• **Available data**
[Start of Attachment]
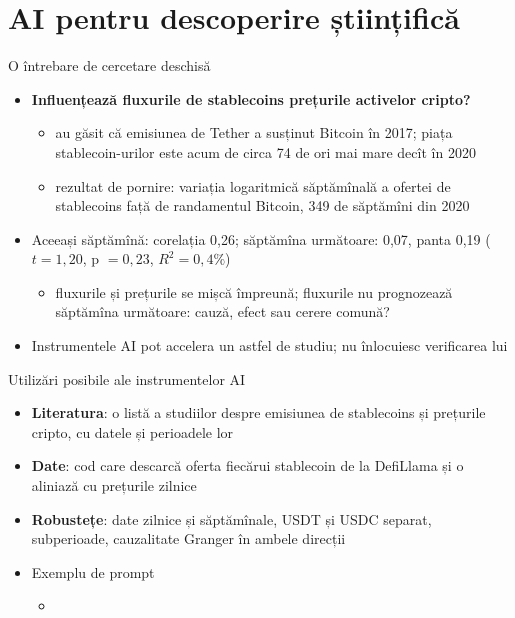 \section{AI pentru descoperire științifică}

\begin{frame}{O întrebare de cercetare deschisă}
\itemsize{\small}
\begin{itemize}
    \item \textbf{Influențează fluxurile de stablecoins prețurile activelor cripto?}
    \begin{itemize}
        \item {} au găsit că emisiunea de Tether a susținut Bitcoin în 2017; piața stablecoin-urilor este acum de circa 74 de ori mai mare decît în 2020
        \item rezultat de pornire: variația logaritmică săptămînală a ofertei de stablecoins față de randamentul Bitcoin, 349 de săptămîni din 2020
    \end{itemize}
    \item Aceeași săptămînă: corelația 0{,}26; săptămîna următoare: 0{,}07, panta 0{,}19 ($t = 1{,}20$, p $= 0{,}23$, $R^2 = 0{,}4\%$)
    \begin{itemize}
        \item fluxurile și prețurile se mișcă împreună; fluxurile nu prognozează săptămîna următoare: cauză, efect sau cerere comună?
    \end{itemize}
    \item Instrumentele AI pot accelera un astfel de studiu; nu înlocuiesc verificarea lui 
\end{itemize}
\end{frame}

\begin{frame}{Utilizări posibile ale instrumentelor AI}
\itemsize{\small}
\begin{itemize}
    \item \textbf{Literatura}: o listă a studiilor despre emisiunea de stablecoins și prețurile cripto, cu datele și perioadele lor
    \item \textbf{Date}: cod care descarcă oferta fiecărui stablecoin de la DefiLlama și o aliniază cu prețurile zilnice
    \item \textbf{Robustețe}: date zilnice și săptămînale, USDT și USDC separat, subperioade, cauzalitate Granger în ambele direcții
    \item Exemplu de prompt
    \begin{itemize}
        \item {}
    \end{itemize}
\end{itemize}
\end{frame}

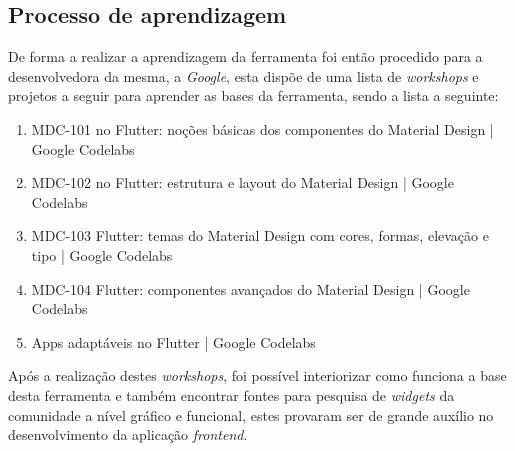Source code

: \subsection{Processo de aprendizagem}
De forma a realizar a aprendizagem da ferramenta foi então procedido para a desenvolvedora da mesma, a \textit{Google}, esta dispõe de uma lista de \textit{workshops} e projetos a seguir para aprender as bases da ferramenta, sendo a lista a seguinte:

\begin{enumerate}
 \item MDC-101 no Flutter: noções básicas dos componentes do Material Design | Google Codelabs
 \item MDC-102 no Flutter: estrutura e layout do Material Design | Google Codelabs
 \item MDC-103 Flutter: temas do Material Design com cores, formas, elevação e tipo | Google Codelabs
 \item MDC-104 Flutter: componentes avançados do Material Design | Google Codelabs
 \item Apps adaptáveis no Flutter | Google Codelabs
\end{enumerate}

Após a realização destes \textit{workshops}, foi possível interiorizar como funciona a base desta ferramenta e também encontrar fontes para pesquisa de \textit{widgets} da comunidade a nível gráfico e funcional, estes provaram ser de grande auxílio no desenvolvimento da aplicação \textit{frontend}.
[End of Attachment]
• **Instructions for the task**
All records above must be output exactly as they stand, excluding pictures.

• **Solution**
 \section{AI pentru descoperire științifică}

\begin{frame}{O întrebare de cercetare deschisă}
\itemsize{\small}
\begin{itemize}
    \item \textbf{Influențează fluxurile de stablecoins prețurile activelor cripto?}
    \begin{itemize}
        \item {} au găsit că emisiunea de Tether a susținut Bitcoin în 2017; piața stablecoin-urilor este acum de circa 74 de ori mai mare decît în 2020
        \item rezultat de pornire: variația logaritmică săptămînală a ofertei de stablecoins față de randamentul Bitcoin, 349 de săptămîni din 2020
    \end{itemize}
    \item Aceeași săptămînă: corelația 0{,}26; săptămîna următoare: 0{,}07, panta 0{,}19 ($t = 1{,}20$, p $= 0{,}23$, $R^2 = 0{,}4\%$)
    \begin{itemize}
        \item fluxurile și prețurile se mișcă împreună; fluxurile nu prognozează săptămîna următoare: cauză, efect sau cerere comună?
    \end{itemize}
    \item Instrumentele AI pot accelera un astfel de studiu; nu înlocuiesc verificarea lui 
\end{itemize}
\end{frame}

\begin{frame}{Utilizări posibile ale instrumentelor AI}
\itemsize{\small}
\begin{itemize}
    \item \textbf{Literatura}: o listă a studiilor despre emisiunea de stablecoins și prețurile cripto, cu datele și perioadele lor
    \item \textbf{Date}: cod care descarcă oferta fiecărui stablecoin de la DefiLlama și o aliniază cu prețurile zilnice
    \item \textbf{Robustețe}: date zilnice și săptămînale, USDT și USDC separat, subperioade, cauzalitate Granger în ambele direcții
    \item Exemplu de prompt
    \begin{itemize}
        \item {}
    \end{itemize}
\end{itemize}
\end{frame}

Source code

: \subsection{Processo de aprendizagem}
De forma a realizar a aprendizagem da ferramenta foi então procedido para a desenvolvedora da mesma, a \textit{Google}, esta dispõe de uma lista de \textit{workshops} e projetos a seguir para aprender as bases da ferramenta, sendo a lista a seguinte:

\begin{enumerate}
 \item MDC-101 no Flutter: noções básicas dos componentes do Material Design | Google Codelabs
 \item MDC-102 no Flutter: estrutura e layout do Material Design | Google Codelabs
 \item MDC-103 Flutter: temas do Material Design com cores, formas, elevação e tipo | Google Codelabs
 \item MDC-104 Flutter: componentes avançados do Material Design | Google Codelabs
 \item Apps adaptáveis no Flutter | Google Codelabs
\end{enumerate}

Após a realização destes \textit{workshops}, foi possível interiorizar como funciona a base desta ferramenta e também encontrar fontes para pesquisa de \textit{widgets} da comunidade a nível gráfico e funcional, estes provaram ser de grande auxílio no desenvolvimento da aplicação \textit{frontend}.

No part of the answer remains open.